To determine the MCII, the external criterion was the patient’s assessment of response to treatment as assessed on a five point Likert scale. We defined MCII in the group of patients whose evaluation of response to treatment was “good”, because one is always looking for clinically important differences. We did not include patients whose evaluation of response to treatment was “excellent,” because our target was the minimal change important from the patient’s perspective. But obviously, this choice was arbitrary and affects the results (data not shown). The group of patients in whom MCII is determined and the wording of the items in the questionnaire to assess response to treatment should be chosen with the help of experts; in our study, the group of patients were chosen by the experts NB, CB, DF, MH, DvdH, and MD.

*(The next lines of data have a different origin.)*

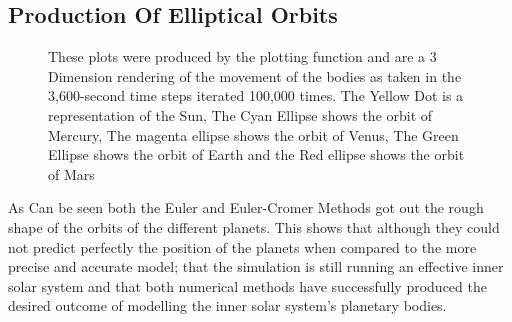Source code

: \documentclass[a4paper,10pt]{article}
\begin{document}
\subsection{Production Of Elliptical Orbits}
 \begin{figure}[h]
        \caption{These plots were produced by the plotting function and are a 3 Dimension rendering of the movement of the bodies as taken in the 3,600-second time steps iterated 100,000 times. The Yellow Dot is a representation of the Sun, The Cyan Ellipse shows the orbit of Mercury, The magenta ellipse shows the orbit of Venus, The Green Ellipse shows the orbit of Earth and the Red ellipse shows the orbit of Mars}
        \label{plot:orbits}
     \end{figure}
 
 As Can be seen both the Euler and Euler-Cromer Methods got out the rough shape of the orbits of the different planets. This shows that although they could not predict perfectly the position of the planets when compared to the more precise and accurate model; that the simulation is still running an effective inner solar system and that both numerical methods have successfully produced the desired outcome of modelling the inner solar system's planetary bodies.
\end{document}
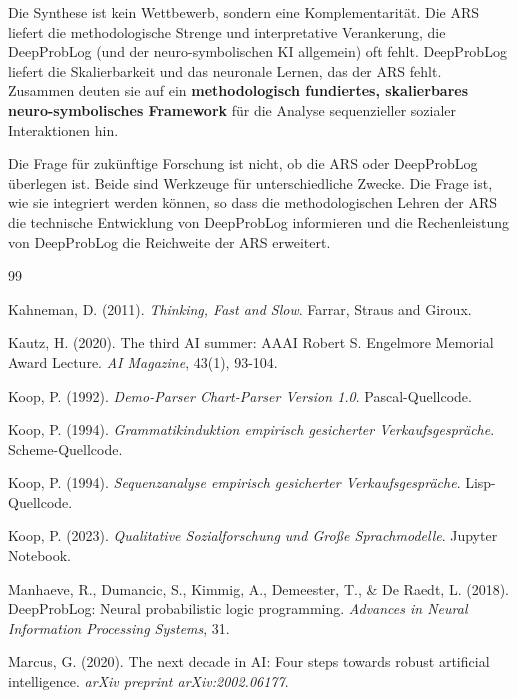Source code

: \documentclass[12pt,a4paper]{article}
\begin{document}
Die Synthese ist kein Wettbewerb, sondern eine Komplementarität. Die ARS liefert 
die methodologische Strenge und interpretative Verankerung, die DeepProbLog 
(und der neuro-symbolischen KI allgemein) oft fehlt. DeepProbLog liefert die 
Skalierbarkeit und das neuronale Lernen, das der ARS fehlt. Zusammen deuten 
sie auf ein \textbf{methodologisch fundiertes, skalierbares neuro-symbolisches 
Framework} für die Analyse sequenzieller sozialer Interaktionen hin.

Die Frage für zukünftige Forschung ist nicht, ob die ARS oder DeepProbLog 
überlegen ist. Beide sind Werkzeuge für unterschiedliche Zwecke. Die Frage 
ist, wie sie integriert werden können, so dass die methodologischen Lehren 
der ARS die technische Entwicklung von DeepProbLog informieren und die 
Rechenleistung von DeepProbLog die Reichweite der ARS erweitert.

\newpage
\begin{thebibliography}{99}

Kahneman, D. (2011). \textit{Thinking, Fast and Slow}. Farrar, Straus and Giroux.

Kautz, H. (2020). The third AI summer: AAAI Robert S. Engelmore Memorial Award 
Lecture. \textit{AI Magazine}, 43(1), 93-104.

Koop, P. (1992). \textit{Demo-Parser Chart-Parser Version 1.0}. Pascal-Quellcode.

Koop, P. (1994). \textit{Grammatikinduktion empirisch gesicherter 
Verkaufsgespräche}. Scheme-Quellcode.

Koop, P. (1994). \textit{Sequenzanalyse empirisch gesicherter 
Verkaufsgespräche}. Lisp-Quellcode.

Koop, P. (2023). \textit{Qualitative Sozialforschung und Große Sprachmodelle}. 
Jupyter Notebook.

Manhaeve, R., Dumancic, S., Kimmig, A., Demeester, T., \& De Raedt, L. (2018). 
DeepProbLog: Neural probabilistic logic programming. \textit{Advances in 
Neural Information Processing Systems}, 31.

Marcus, G. (2020). The next decade in AI: Four steps towards robust artificial 
intelligence. \textit{arXiv preprint arXiv:2002.06177}.

\end{thebibliography}
\end{document}

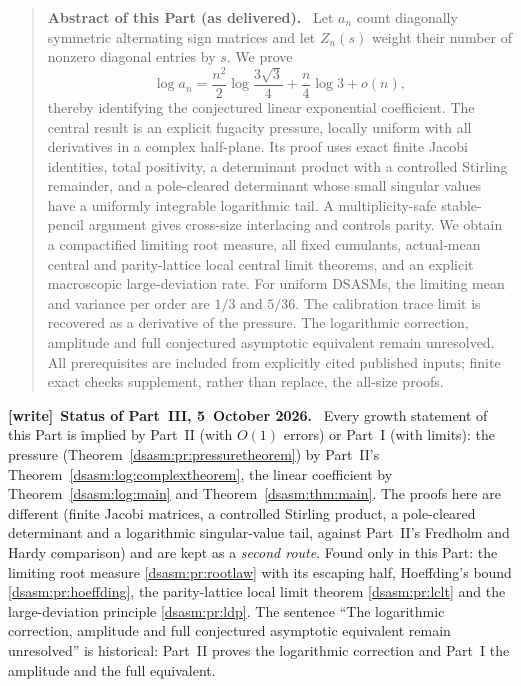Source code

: \documentclass[11pt,letterpaper]{article}
\theoremstyle{remark}\newtheorem{remark}[theorem]{Remark}
\newenvironment{writenote}[1][]{\par\smallskip\begingroup\small
 \noindent\textbf{[write]}\if\relax\detokenize{#1}\relax\else~\textbf{#1.}\fi\ }%
 {\par\endgroup\smallskip}
\newenvironment{partabstract}{\begin{quote}\small\noindent\textbf{Abstract of this Part (as delivered).}\ }{\end{quote}}
\begin{document}
\begin{partabstract}
Let $a_n$ count diagonally symmetric alternating sign matrices and let
$Z_n(s)$ weight their number of nonzero diagonal entries by $s$.
We prove
\[
 \log a_n=\frac{n^2}{2}\log\frac{3\sqrt3}{4}
                    +\frac n4\log3+o(n),
\]
thereby identifying the conjectured linear exponential coefficient.
The central result is an explicit fugacity pressure, locally uniform
with all derivatives in a complex half-plane. Its proof uses exact
finite Jacobi identities, total positivity, a determinant product with
a controlled Stirling remainder, and a pole-cleared determinant whose
small singular values have a uniformly integrable logarithmic tail.
A multiplicity-safe stable-pencil argument gives cross-size interlacing
and controls parity. We obtain a compactified limiting root measure,
all fixed cumulants, actual-mean central and parity-lattice local
central limit theorems, and an explicit macroscopic large-deviation
rate. For uniform DSASMs, the limiting mean and variance per order
are $1/3$ and $5/36$. The calibration trace limit is recovered as a
derivative of the pressure. The logarithmic correction, amplitude and
full conjectured asymptotic equivalent remain unresolved.
All prerequisites are included from explicitly cited published inputs;
finite exact checks supplement, rather than replace, the all-size proofs.
\end{partabstract}
\begin{writenote}[Status of Part~III, 5~October 2026]
Every growth statement of this Part is implied by Part~II (with $O(1)$ errors) or Part~I (with limits): the pressure (Theorem~\ref{dsasm:pr:pressuretheorem}) by Part~II's Theorem~\ref{dsasm:log:complextheorem}, the linear coefficient by Theorem~\ref{dsasm:log:main} and Theorem~\ref{dsasm:thm:main}. The proofs here are different (finite Jacobi matrices, a controlled Stirling product, a pole-cleared determinant and a logarithmic singular-value tail, against Part~II's Fredholm and Hardy comparison) and are kept as a \emph{second route}. Found only in this Part: the limiting root measure \eqref{dsasm:pr:rootlaw} with its escaping half, Hoeffding's bound \eqref{dsasm:pr:hoeffding}, the parity-lattice local limit theorem \eqref{dsasm:pr:lclt} and the large-deviation principle \eqref{dsasm:pr:ldp}. The sentence ``The logarithmic correction, amplitude and full conjectured asymptotic equivalent remain unresolved'' is historical: Part~II proves the logarithmic correction and Part~I the amplitude and the full equivalent.
\end{writenote}
\end{document}
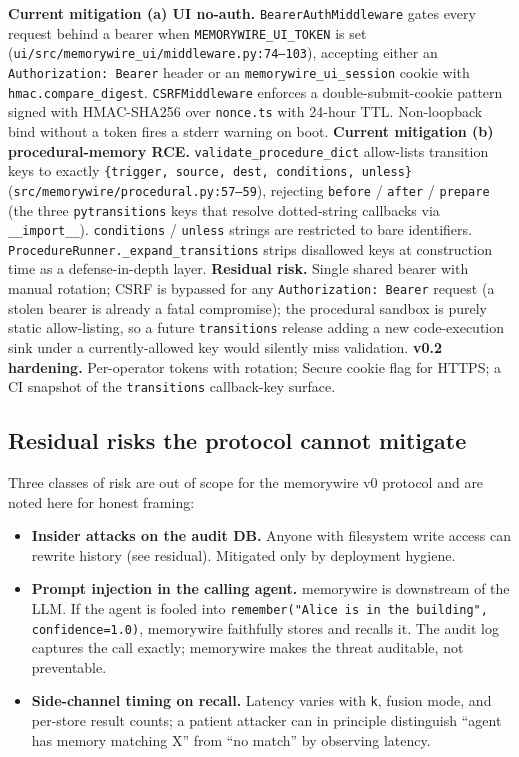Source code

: \documentclass[11pt,letterpaper,twocolumn]{article}
\begin{document}
\textbf{Current mitigation (a) UI no-auth.} \texttt{BearerAuthMiddleware} gates every request behind a bearer when \texttt{MEMORYWIRE\_UI\_TOKEN} is set (\texttt{ui/src/memorywire\_ui/middleware.py:74--103}), accepting either an \texttt{Authorization: Bearer} header or an \texttt{memorywire\_ui\_session} cookie with \texttt{hmac.compare\_digest}. \texttt{CSRFMiddleware} enforces a double-submit-cookie pattern signed with HMAC-SHA256 over \texttt{nonce.ts} with 24-hour TTL. Non-loopback bind without a token fires a stderr warning on boot. \textbf{Current mitigation (b) procedural-memory RCE.} \texttt{validate\_procedure\_dict} allow-lists transition keys to exactly \texttt{\{trigger, source, dest, conditions, unless\}} (\texttt{src/memorywire/procedural.py:57--59}), rejecting \texttt{before} / \texttt{after} / \texttt{prepare} (the three \texttt{pytransitions} keys that resolve dotted-string callbacks via \texttt{\_\_import\_\_}). \texttt{conditions} / \texttt{unless} strings are restricted to bare identifiers. \texttt{ProcedureRunner.\_expand\_transitions} strips disallowed keys at construction time as a defense-in-depth layer. \textbf{Residual risk.} Single shared bearer with manual rotation; CSRF is bypassed for any \texttt{Authorization: Bearer} request (a stolen bearer is already a fatal compromise); the procedural sandbox is purely static allow-listing, so a future \texttt{transitions} release adding a new code-execution sink under a currently-allowed key would silently miss validation. \textbf{v0.2 hardening.} Per-operator tokens with rotation; Secure cookie flag for HTTPS; a CI snapshot of the \texttt{transitions} callback-key surface.

\subsection{Residual risks the protocol cannot mitigate}
\label{sec:threats-residual}

Three classes of risk are out of scope for the memorywire v0 protocol and are noted here for honest framing:

\begin{itemize}[leftmargin=*]
  \item \textbf{Insider attacks on the audit DB.} Anyone with filesystem write access can rewrite history (see  residual). Mitigated only by deployment hygiene.
  \item \textbf{Prompt injection in the calling agent.} memorywire is downstream of the LLM. If the agent is fooled into \texttt{remember("Alice is in the building", confidence=1.0)}, memorywire faithfully stores and recalls it. The audit log captures the call exactly; memorywire makes the threat auditable, not preventable.
  \item \textbf{Side-channel timing on recall.} Latency varies with \texttt{k}, fusion mode, and per-store result counts; a patient attacker can in principle distinguish ``agent has memory matching X'' from ``no match'' by observing latency.
\end{itemize}
\end{document}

In a previous study,15 a three round Delphi method involving six academic rheumatologists experienced in OA trials was used to define the MCID for some outcome measures used in OA trials (not specifically focusing on hip or knee OA). The MCID for patient pain on movement (measured on a 0–100 VAS) was 17.5 mm and that for patient global assessment of disease activity (measured on a 0–100 VAS) was 15 mm. Although this method differs from that used in our study, the values are very close to our estimates of MCII for these patient reported outcomes. The only study dealing with meaningful change for the WOMAC dealt with the minimal clinically perceptible difference not the MCID.16
Our study has demonstrated that the MCII varies depending on the baseline state. Patients who have the most severe symptoms have to experience a greater change to consider themselves improved. Riddle and colleagues also found this effect in their investigation of low back pain,17 where the MCID varied between 3 and 13 depending on the baseline range of scores (on the Roland-Morris Back Pain Questionnaire,18 total score varying from 0 to 24 points, with baseline scores divided into five approximately equal sized intervals). However, the precision of their estimates may have been compromised by the small sample size, especially for patients with high levels of disability.
The variation of MCII across tertiles of baseline scores in our study cannot been imputed to the size of the sample, as confirmed by the narrowness of the 95% confidence intervals. We believe that this variation depending on the baseline score may preclude the use of the crude MCII. The patient’s initial or previous score should be taken into account when making decisions about important change. We propose to use three estimates of MCII, corresponding to the tertiles of each baseline score, to express the changes in terms of important improvement. This meets the recommendation of Crosby and associates13 for estimating MCID in health related quality of life criteria: to anchor baseline severity of individual patients.
We believe this is the first study to investigate the effect of several covariates such as age, sex, OA location, and disease duration on patient responses. It is interesting to observe that these factors do not consistently modify the estimates of MCII.
In conclusion, use of the concept MCII facilitates the presentation and interpretation of results obtained in clinical trials and the transposition of trial results into practice. However, the baseline score should be taken into account. Further studies involving different datasets, clinical environments, languages, and countries are necessary to validate these observations prospectively.
This study was supported by an unrestricted grant from Merck, Sharp, & Dohme Chibret Laboratories, France.